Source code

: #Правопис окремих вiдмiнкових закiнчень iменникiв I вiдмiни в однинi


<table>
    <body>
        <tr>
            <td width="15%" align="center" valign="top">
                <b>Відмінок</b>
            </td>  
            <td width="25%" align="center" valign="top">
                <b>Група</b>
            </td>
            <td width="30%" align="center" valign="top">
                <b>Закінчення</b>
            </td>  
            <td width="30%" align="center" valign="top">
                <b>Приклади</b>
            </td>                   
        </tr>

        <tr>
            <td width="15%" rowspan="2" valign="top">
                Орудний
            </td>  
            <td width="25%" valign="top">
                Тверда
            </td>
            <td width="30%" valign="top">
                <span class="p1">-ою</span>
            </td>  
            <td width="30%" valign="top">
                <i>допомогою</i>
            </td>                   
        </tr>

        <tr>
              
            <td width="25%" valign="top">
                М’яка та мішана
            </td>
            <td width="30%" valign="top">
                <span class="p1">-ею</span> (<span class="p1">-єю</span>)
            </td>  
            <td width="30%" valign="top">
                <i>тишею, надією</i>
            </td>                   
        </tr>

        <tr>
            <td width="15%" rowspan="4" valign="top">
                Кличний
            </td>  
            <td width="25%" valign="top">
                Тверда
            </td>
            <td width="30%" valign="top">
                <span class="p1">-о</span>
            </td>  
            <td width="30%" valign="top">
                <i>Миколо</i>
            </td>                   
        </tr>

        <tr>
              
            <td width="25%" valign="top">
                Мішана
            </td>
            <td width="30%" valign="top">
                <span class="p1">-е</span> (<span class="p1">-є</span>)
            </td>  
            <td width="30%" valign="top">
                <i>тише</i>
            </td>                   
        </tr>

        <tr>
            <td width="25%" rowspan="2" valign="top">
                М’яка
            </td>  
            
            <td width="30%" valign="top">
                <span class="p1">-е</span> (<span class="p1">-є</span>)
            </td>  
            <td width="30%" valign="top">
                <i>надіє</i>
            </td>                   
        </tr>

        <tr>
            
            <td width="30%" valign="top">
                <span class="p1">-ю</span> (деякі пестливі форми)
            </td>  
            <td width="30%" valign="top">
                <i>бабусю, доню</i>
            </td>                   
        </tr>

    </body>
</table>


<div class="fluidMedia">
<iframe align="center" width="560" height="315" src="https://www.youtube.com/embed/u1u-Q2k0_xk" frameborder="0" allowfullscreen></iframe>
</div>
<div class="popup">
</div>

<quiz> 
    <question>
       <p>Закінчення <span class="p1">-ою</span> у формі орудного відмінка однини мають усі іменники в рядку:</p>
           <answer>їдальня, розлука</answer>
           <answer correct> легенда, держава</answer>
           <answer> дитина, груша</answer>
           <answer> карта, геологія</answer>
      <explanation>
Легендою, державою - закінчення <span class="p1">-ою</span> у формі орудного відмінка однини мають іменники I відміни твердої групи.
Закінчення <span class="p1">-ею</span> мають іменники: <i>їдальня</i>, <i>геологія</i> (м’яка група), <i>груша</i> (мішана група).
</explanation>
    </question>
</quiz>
====
* [YOUR OBJECTIVE] Filter the entries above down to the lines containing the word "геологія".

* [TASK ANSWER]
           <answer> карта, геологія</answer>
Закінчення <span class="p1">-ею</span> мають іменники: <i>їдальня</i>, <i>геологія</i> (м’яка група), <i>груша</i> (мішана група).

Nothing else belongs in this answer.